Study reveals immunosuppressive drugs for kidney transplant recipients do not elevate cancer risk
Based on the results of a study, no single medication is responsible for the higher risk of cancer observed among patient who have received immunosuppressive drugs for kidney transplant.
Patients who receive kidney transplant have been observed to have an elevated risk for developing cancer compared with the general community.
Scientists theorize that the elevated risk may arise from long-term immunosuppressive drugs or medication taken by patients in order to avoid organ rejection.

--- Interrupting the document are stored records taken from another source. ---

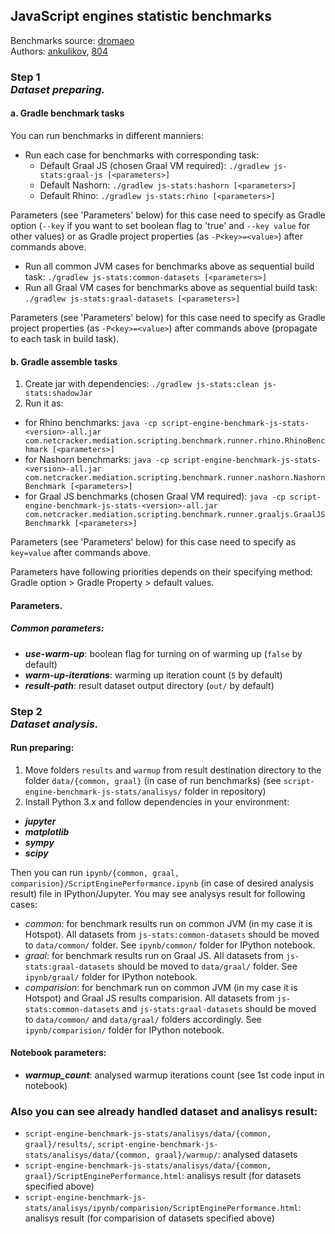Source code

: ## JavaScript engines statistic benchmarks

Benchmarks source: [dromaeo](http://dromaeo.com/?dromaeo)  
Authors: [ankulikov](https://github.com/ankulikov), [804](https://github.com/804)

### Step 1 <br/> _Dataset preparing._ 
#### a. Gradle benchmark tasks
You can run benchmarks in different manniers:
 - Run each case for benchmarks with corresponding task:
   * Default Graal JS (chosen Graal VM required): `./gradlew js-stats:graal-js [<parameters>]`
   * Default Nashorn: `./gradlew js-stats:hashorn [<parameters>]`
   * Default Rhino: `./gradlew js-stats:rhino [<parameters>]`
   
Parameters (see 'Parameters' below) for this case need to specify as Gradle option (`--key` if you want to set boolean flag to 'true' and `--key value` for other values) or as Gradle project properties (as `-P<key>=<value>`) after commands above.

 - Run all common JVM cases for benchmarks above as sequential build task: `./gradlew js-stats:common-datasets [<parameters>]`
 - Run all Graal VM cases for benchmarks above as sequential build task: `./gradlew js-stats:graal-datasets [<parameters>]`
   
Parameters (see 'Parameters' below) for this case need to specify as Gradle project properties (as `-P<key>=<value>`) after commands above (propagate to each task in build task).

#### b. Gradle assemble tasks
1. Create jar with dependencies: 
   `./gradlew js-stats:clean js-stats:shadowJar`
2. Run it as:
 - for Rhino benchmarks: `java -cp script-engine-benchmark-js-stats-<version>-all.jar com.netcracker.mediation.scripting.benchmark.runner.rhino.RhinoBenchmark [<parameters>]`
 - for Nashorn benchmarks: `java -cp script-engine-benchmark-js-stats-<version>-all.jar com.netcracker.mediation.scripting.benchmark.runner.nashorn.NashornBenchmark [<parameters>]`
 - for Graal JS benchmarks (chosen Graal VM required): `java -cp script-engine-benchmark-js-stats-<version>-all.jar com.netcracker.mediation.scripting.benchmark.runner.graaljs.GraalJSBenchmarkk [<parameters>]`

Parameters (see 'Parameters' below) for this case need to specify as `key=value` after commands above.

Parameters have following priorities depends on their specifying method: Gradle option > Gradle Property > default values.

#### Parameters.
##### Common parameters:
 - _**use-warm-up**_: boolean flag for turning on of warming up (`false` by default)
 - _**warm-up-iterations**_: warming up iteration count (`5` by default)
 - _**result-path**_: result dataset output directory (`out/` by default)


### Step 2 <br/> _Dataset analysis._ 
#### Run preparing:
1. Move folders `results` and `warmup` from result destination directory to the folder `data/{common, graal}` (in case of run benchmarks) (see `script-engine-benchmark-js-stats/analisys/` folder in repository)
2. Install Python 3.x and follow dependencies in your environment:
 - _**jupyter**_
 - _**matplotlib**_
 - _**sympy**_
 - _**scipy**_
 
Then you can run `ipynb/{common, graal, comparision}/ScriptEnginePerformance.ipynb` (in case of desired analysis result) file in IPython/Jupyter.
You may see analysys result for following cases: 
 - _common_: for benchmark results run on common JVM (in my case it is Hotspot). All datasets from `js-stats:common-datasets` should be moved to `data/common/` folder. See `ipynb/common/` folder for IPython notebook.
 - _graal_: for benchmark results run on Graal JS. All datasets from `js-stats:graal-datasets` should be moved to `data/graal/` folder. See `ipynb/graal/` folder for IPython notebook.
 - _comparision_: for benchmark run on common JVM (in my case it is Hotspot) and Graal JS results comparision. All datasets from `js-stats:common-datasets` and `js-stats:graal-datasets` should be moved to `data/common/` and `data/graal/` folders accordingly. See `ipynb/comparision/` folder for IPython notebook.

#### Notebook parameters:
 - _**warmup_count**_: analysed warmup iterations count (see 1st code input in notebook)
 
### Also you can see already handled dataset and analisys result:
 - `script-engine-benchmark-js-stats/analisys/data/{common, graal}/results/`, `script-engine-benchmark-js-stats/analisys/data/{common, graal}/warmup/`: analysed datasets
 - `script-engine-benchmark-js-stats/analisys/data/{common, graal}/ScriptEnginePerformance.html`: analisys result (for datasets specified above)
 - `script-engine-benchmark-js-stats/analisys/ipynb/comparision/ScriptEnginePerformance.html`: analisys result (for comparision of datasets specified above)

Martin Gallagher and colleagues from the George Institute for International Health in Australia studied the incidence of cancer among transplant patients involved in a randomized clinical trial 20 years ago with an aim to examine different immunosuppressive drugs and its associated cancer risks.
The subjects of their study were 481 kidney transplant recipients at the Australian Multicentre Trial of Cyclosporine Withdrawal, who each was given one of 3 treatment regimes; azathioprine and prednisolone, cyclosporine monotherapy or cyclosporine monotherapy followed with a switch to azathioprine and prednisolone after 3 months.
The results showed a total of 226 patients developed at least one cancer. Twenty years after transplant, 27 per cent developed non-skin cancer and 48 per cent developed skin cancer.
One kind of treatment did not produce bigger impact on cancer timing or incidence than the other, showing that all the regimes carried same risks for cancer post kidney transplant.
We have shown no significant differences with a high degree of precision, allowing us to conclude that any differences in cancer risk from these different treatments are unlikely to be clinically significant, said Dr Gallagher.
The study offers the most substantial proof that no single immunosuppressive drug seems to influence the increase in cancer risk observed post transplant.
It was found out that specific patient characteristics known at the time of transplantation may have had a significant effect on patient's elevated cancer risk.
Non-skin cancer was found out to be related with increasing age, and a history of smoking, while skin cancer was related with increasing age, fairer skin, non-brown eye colour and a functioning transplant.
Thus, patients who are more predisposed to developing cancer can be kept under close supervision and other preventative measures can be used to protect against cancer.
The study authors remarked that immunesuppresive procedures have now evolved for the better compared to two decades ago and today's immunosuppressive course of treatments are superior at managing acute rejection and effective at immunosuppression.